As both writer and director, Ms Volpe (shown at right) trusts her subject to make its own importance clear, and she doesn't paint her little town as any hotbed of anti-woman feelings. It's simply patriarchal and old-fashioned -- with all that goes along with those conditions. Old habits die hard, as they say, and Switzerland proves not much different from other locales -- just later in coming to terms with change.

The group of women Volpe creates is given fine life by the set of actresses chosen for the roles, beginning with the film's wonderful star, Marie Leuenberger (of Amnesia and The Circle), who won the Tribeca Film Fest's Best Actress award for her work here.

Ms Leuenberger, above, plays Nora, a mousy little Swiss hausfrau with a decent, hunky husband (Maximilian Simonischek, below, right), a couple of cute kids, and a nasty, lazy father-in-law and brother-in-law in tow. When an interesting, random and quite believable confluence of events forces a crack in Nora's sense of identity and justice, that crack keep opening slowly into, well, a whole new world of change.

Helping that change occur are a number of local women, each with her own special problem to solve, but each also open to aiding the others in solving theirs. So this is a "solidarity" movie, yes, but it's one with a large, open heart and a mind sharp enough to recognize that the "other" -- men, and even some of the town's women who refuse to understand what suffrage and justice could bring -- are not the enemy per se but rather "family" that must be made to embrace progress.

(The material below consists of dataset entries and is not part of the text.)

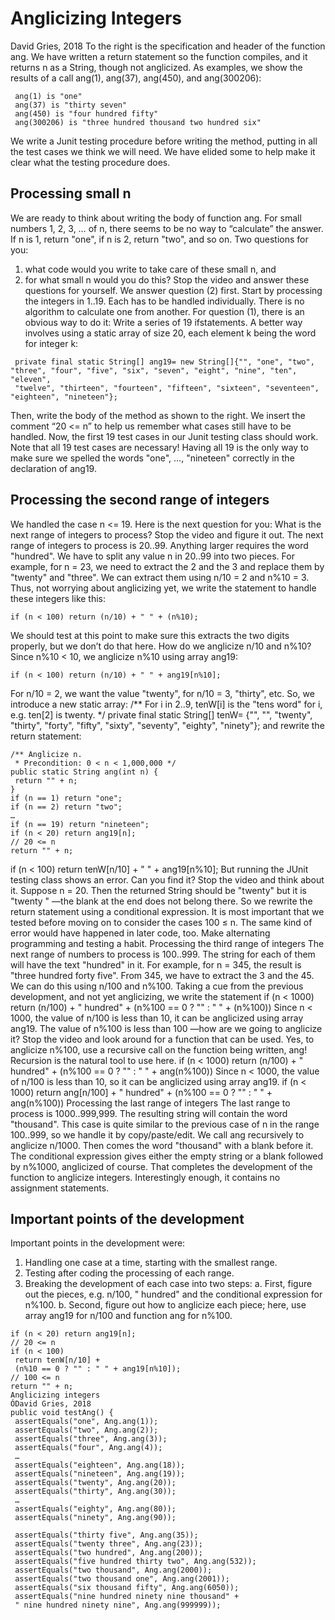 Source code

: # Anglicizing Integers
David Gries, 2018
To the right is the specification and header of the function ang. We
have written a return statement so the function compiles, and it returns
n as a String, though not anglicized. As examples, we show the results
of a call ang(1), ang(37), ang(450), and ang(300206):

```
 ang(1) is "one"
 ang(37) is "thirty seven"
 ang(450) is "four hundred fifty"
 ang(300206) is "three hundred thousand two hundred six"
```

We write a Junit testing procedure before writing the method, putting in all the test cases we think we will need.
We have elided some to help make it clear what the testing procedure does.

## Processing small n
We are ready to think about writing the body of function ang. For small numbers 1, 2, 3, … of n, there seems to
be no way to “calculate” the answer. If n is 1, return "one", if n is 2, return "two", and so on. Two questions for you:
1. what code would you write to take care of these small n, and
2. for what small n would you do this? Stop the video and answer these questions for yourself.
We answer question (2) first. Start by processing the integers in 1..19. Each has to be handled individually. There
is no algorithm to calculate one from another.
For question (1), there is an obvious way to do it: Write a series of 19 ifstatements.
A better way involves using a static array of size 20, each element
k being the word for integer k:

```
 private final static String[] ang19= new String[]{"", "one", "two",
"three", "four", "five", "six", "seven", "eight", "nine", "ten", "eleven",
 "twelve", "thirteen", "fourteen", "fifteen", "sixteen", "seventeen", "eighteen", "nineteen"};
```

Then, write the body of the method as shown to the right. We insert the comment
“20 <= n” to help us remember what cases still have to be handled.
Now, the first 19 test cases in our Junit testing class should work. Note that
all 19 test cases are necessary! Having all 19 is the only way to make sure we
spelled the words "one", …, "nineteen" correctly in the declaration of ang19.

## Processing the second range of integers

We handled the case n <= 19. Here is the next question for you: What is the next range of integers to process?
Stop the video and figure it out.
The next range of integers to process is 20..99. Anything larger requires the word "hundred".
We have to split any value n in 20..99 into two pieces. For example, for n = 23, we need to extract the 2 and the
3 and replace them by "twenty" and "three". We can extract them using n/10 = 2 and n%10 = 3. Thus, not worrying
about anglicizing yet, we write the statement to handle these integers like this:
 ```
 if (n < 100) return (n/10) + " " + (n%10);
 ```
We should test at this point to make sure this extracts the two digits properly, but we don’t do that here.
How do we anglicize n/10 and n%10? Since n%10 < 10, we anglicize n%10 using array ang19:
 ```
 if (n < 100) return (n/10) + " " + ang19[n%10];
 ```
For n/10 = 2, we want the value "twenty", for n/10 = 3, "thirty", etc. So, we introduce a new static array:
 /** For i in 2..9, tenW[i] is the "tens word" for i, e.g. ten[2] is twenty. */
private final static String[] tenW= {"", "", "twenty", "thirty", "forty", "fifty", "sixty",
 "seventy", "eighty", "ninety"};
and rewrite the return statement:
```
/** Anglicize n.
 * Precondition: 0 < n < 1,000,000 */
public static String ang(int n) {
 return "" + n;
}
if (n == 1) return "one";
if (n == 2) return "two";
…
if (n == 19) return "nineteen";
if (n < 20) return ang19[n];
// 20 <= n
return "" + n;
```

 if (n < 100) return tenW[n/10] + " " + ang19[n%10];
But running the JUnit testing class shows an error. Can you find it? Stop the video and think about it.
Suppose n = 20. Then the returned String should
be "twenty" but it is "twenty " —the blank at the end
does not belong there. So we rewrite the return statement
using a conditional expression.
It is most important that we tested before moving
on to consider the cases 100 ≤ n. The same kind of
error would have happened in later code, too. Make
alternating programming and testing a habit.
Processing the third range of integers
The next range of numbers to process is 100..999. The string for each of them will have the text "hundred" in it.
For example, for n = 345, the result is "three hundred forty five". From 345, we have to extract the 3 and the 45.
We can do this using n/100 and n%100. Taking a cue from the previous development, and not yet anglicizing, we
write the statement
 if (n < 1000) return (n/100) + " hundred" + (n%100 == 0 ? "" : " " + (n%100))
Since n < 1000, the value of n/100 is less than 10, it can be anglicized using array ang19. The value of n%100 is
less than 100 —how are we going to anglicize it? Stop the video and look around for a function that can be used.
Yes, to anglicize n%100, use a recursive call on the function being written, ang! Recursion is the natural tool to
use here.
 if (n < 1000) return (n/100) + " hundred" + (n%100 == 0 ? "" : " " + ang(n%100))
Since n < 1000, the value of n/100 is less than 10, so it can be anglicized using array ang19.
 if (n < 1000) return ang[n/100] + " hundred" + (n%100 == 0 ? "" : " " + ang(n%100))
Processing the last range of integers
The last range to process is 1000..999,999. The resulting string will contain the word "thousand". This case is
quite similar to the previous case of n in the range 100..999, so we handle it by copy/paste/edit.
We call ang recursively to anglicize n/1000. Then comes the word "thousand" with a blank before it. The conditional
expression gives either the empty string or a blank followed by n%1000, anglicized of course.
That completes the development of the function to anglicize integers. Interestingly enough, it contains no assignment
statements.

## Important points of the development
Important points in the development were:
1. Handling one case at a time, starting with the smallest range.
2. Testing after coding the processing of each range.
3. Breaking the development of each case into two steps:
a. First, figure out the pieces, e.g. n/100, " hundred" and the conditional expression for n%100.
b. Second, figure out how to anglicize each piece; here, use array ang19 for n/100 and function ang for
n%100.
```
if (n < 20) return ang19[n];
// 20 <= n
if (n < 100)
 return tenW[n/10] +
 (n%10 == 0 ? "" : " " + ang19[n%10]);
// 100 <= n
return "" + n;
Anglicizing	integers
ÓDavid Gries, 2018
public void testAng() {
 assertEquals("one", Ang.ang(1));
 assertEquals("two", Ang.ang(2));
 assertEquals("three", Ang.ang(3));
 assertEquals("four", Ang.ang(4));
 …
 assertEquals("eighteen", Ang.ang(18));
 assertEquals("nineteen", Ang.ang(19));
 assertEquals("twenty", Ang.ang(20));
 assertEquals("thirty", Ang.ang(30));
 …
 assertEquals("eighty", Ang.ang(80));
 assertEquals("ninety", Ang.ang(90));

 assertEquals("thirty five", Ang.ang(35));
 assertEquals("twenty three", Ang.ang(23));
 assertEquals("two hundred", Ang.ang(200));
 assertEquals("five hundred thirty two", Ang.ang(532));
 assertEquals("two thousand", Ang.ang(2000));
 assertEquals("two thousand one", Ang.ang(2001));
 assertEquals("six thousand fifty", Ang.ang(6050));
 assertEquals("nine hundred ninety nine thousand" +
 " nine hundred ninety nine", Ang.ang(999999));
 ```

How all this comes about proves alternately funny, moving and very specific -- bringing together several generations of women (and men) into a time of change in which most do not always behave in an admirable way, yet still manage to learn from their mistakes.

Featuring a plethora of juicy scenes, the movie's best of all is the one (below) in which the sexual revolution suddenly enters these women's lives as they learn for the first time about the look, as well as the uses, of their own vagina.

Sure, The Divine Order is a feel-good movie, but it offers enough irony, human foibles and satire (of religion and hypocrisy, among other subjects) to ensure that the feeling good is fully deserved. Performances are fine down the line, with Ms Leuenberger absolutely memorable as a country mouse who becomes a "tiger" without losing a trace of her humanity or generosity.

From Zeitgeist Films -- in German and a bit of Italian with English subtitles, and running a just-about-perfect 96 minutes -- the movie is Switzerland's entry into the Best Foreign Language Film "Oscar" race. I wouldn't be at all surprised to find it placed on the shortlist. The film opens tomorrow, Friday, October 27, in New York City (at Film Forum) and Santa Barbara (the Riviera) and on November 17 in Los Angeles at Laemmle's Royal and Playhouse 7. Here in Boca Raton it will open at The Living Room Theater on December 1. To see all currently scheduled playdates, cities and theaters, click here and scroll down.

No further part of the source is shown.